*What is expected*
Only the lines below between the ones containing "- Create database" and "augmentent de 2", inclusive, are to be reproduced, each exactly as it stands.

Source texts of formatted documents
▽

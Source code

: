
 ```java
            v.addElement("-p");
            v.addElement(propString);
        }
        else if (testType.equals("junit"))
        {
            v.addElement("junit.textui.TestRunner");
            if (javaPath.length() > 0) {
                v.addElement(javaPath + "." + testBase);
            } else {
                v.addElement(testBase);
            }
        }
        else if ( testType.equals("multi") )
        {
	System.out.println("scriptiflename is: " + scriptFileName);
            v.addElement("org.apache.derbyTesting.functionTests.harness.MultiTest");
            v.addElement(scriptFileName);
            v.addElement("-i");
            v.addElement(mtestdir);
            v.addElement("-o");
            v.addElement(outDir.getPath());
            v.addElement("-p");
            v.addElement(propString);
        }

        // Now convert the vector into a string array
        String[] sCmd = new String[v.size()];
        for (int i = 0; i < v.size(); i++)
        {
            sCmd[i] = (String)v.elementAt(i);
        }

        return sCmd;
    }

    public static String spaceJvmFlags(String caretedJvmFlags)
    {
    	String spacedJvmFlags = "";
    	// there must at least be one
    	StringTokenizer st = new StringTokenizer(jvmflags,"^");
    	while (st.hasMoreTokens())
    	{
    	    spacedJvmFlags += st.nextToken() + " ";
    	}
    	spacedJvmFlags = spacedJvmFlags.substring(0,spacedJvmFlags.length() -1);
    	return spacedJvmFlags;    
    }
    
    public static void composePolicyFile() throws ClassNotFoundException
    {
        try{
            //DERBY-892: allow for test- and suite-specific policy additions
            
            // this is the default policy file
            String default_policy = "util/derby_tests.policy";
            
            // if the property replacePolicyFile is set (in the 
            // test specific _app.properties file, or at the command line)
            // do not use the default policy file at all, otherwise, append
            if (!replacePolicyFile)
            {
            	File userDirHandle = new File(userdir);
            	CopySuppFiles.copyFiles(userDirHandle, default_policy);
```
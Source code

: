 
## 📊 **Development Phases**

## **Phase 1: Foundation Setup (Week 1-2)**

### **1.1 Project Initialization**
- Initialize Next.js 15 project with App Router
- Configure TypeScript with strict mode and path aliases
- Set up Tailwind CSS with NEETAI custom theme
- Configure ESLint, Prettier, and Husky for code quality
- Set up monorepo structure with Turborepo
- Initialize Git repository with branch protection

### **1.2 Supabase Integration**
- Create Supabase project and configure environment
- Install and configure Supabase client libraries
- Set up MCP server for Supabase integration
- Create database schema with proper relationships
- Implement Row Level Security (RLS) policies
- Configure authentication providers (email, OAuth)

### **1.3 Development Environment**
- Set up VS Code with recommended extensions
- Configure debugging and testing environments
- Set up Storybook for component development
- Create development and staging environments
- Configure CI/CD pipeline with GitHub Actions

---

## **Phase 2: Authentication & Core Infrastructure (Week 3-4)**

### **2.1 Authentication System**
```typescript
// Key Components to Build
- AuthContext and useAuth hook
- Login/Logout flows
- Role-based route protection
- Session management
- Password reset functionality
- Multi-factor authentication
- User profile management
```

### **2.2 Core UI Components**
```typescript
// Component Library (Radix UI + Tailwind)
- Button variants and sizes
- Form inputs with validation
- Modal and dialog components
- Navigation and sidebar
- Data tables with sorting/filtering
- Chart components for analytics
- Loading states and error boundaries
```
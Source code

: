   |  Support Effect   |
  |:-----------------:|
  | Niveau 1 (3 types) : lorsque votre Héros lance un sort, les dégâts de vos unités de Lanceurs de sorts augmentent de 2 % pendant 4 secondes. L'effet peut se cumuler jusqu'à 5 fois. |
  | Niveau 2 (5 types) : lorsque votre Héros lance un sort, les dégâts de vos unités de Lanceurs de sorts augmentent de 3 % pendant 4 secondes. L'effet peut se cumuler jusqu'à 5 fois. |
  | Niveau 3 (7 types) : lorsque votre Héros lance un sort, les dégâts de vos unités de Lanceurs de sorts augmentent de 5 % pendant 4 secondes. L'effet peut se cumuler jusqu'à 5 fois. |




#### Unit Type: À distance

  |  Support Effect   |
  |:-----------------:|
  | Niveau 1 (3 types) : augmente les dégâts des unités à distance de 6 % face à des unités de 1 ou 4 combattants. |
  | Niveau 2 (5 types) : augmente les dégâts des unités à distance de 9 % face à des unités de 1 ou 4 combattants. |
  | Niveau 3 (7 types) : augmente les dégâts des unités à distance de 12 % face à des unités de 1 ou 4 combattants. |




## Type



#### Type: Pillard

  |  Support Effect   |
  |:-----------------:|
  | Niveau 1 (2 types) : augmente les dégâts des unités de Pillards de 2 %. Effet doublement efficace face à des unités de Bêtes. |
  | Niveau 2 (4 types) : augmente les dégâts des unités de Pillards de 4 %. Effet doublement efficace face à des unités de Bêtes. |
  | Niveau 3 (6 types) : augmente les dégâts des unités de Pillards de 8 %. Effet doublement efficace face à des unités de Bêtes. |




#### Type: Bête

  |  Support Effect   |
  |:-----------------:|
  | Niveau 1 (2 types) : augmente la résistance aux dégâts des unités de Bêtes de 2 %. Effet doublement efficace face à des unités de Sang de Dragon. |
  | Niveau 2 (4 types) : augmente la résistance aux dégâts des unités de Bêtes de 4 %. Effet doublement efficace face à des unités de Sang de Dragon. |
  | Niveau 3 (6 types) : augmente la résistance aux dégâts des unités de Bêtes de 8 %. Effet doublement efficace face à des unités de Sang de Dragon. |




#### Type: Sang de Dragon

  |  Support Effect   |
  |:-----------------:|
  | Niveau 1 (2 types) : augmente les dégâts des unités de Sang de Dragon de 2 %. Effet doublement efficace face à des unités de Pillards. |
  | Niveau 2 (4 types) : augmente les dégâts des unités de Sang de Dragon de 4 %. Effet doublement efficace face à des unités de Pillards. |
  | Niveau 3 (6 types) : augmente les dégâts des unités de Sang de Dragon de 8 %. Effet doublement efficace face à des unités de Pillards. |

△

*Response for this exercise*
- Create database schema with proper relationships
- Implement Row Level Security (RLS) policies
- Configure authentication providers (email, OAuth)

### **1.3 Development Environment**
- Set up VS Code with recommended extensions
- Configure debugging and testing environments
- Set up Storybook for component development
- Create development and staging environments
- Configure CI/CD pipeline with GitHub Actions

---

## **Phase 2: Authentication & Core Infrastructure (Week 3-4)**

### **2.1 Authentication System**
```typescript
// Key Components to Build
- AuthContext and useAuth hook
- Login/Logout flows
- Role-based route protection
- Session management
- Password reset functionality
- Multi-factor authentication
- User profile management
```

### **2.2 Core UI Components**
```typescript
// Component Library (Radix UI + Tailwind)
- Button variants and sizes
- Form inputs with validation
- Modal and dialog components
- Navigation and sidebar
- Data tables with sorting/filtering
- Chart components for analytics
- Loading states and error boundaries
```
Source code

:   |  Support Effect   |
  |:-----------------:|
  | Niveau 1 (3 types) : lorsque votre Héros lance un sort, les dégâts de vos unités de Lanceurs de sorts augmentent de 2 % pendant 4 secondes. L'effet peut se cumuler jusqu'à 5 fois. |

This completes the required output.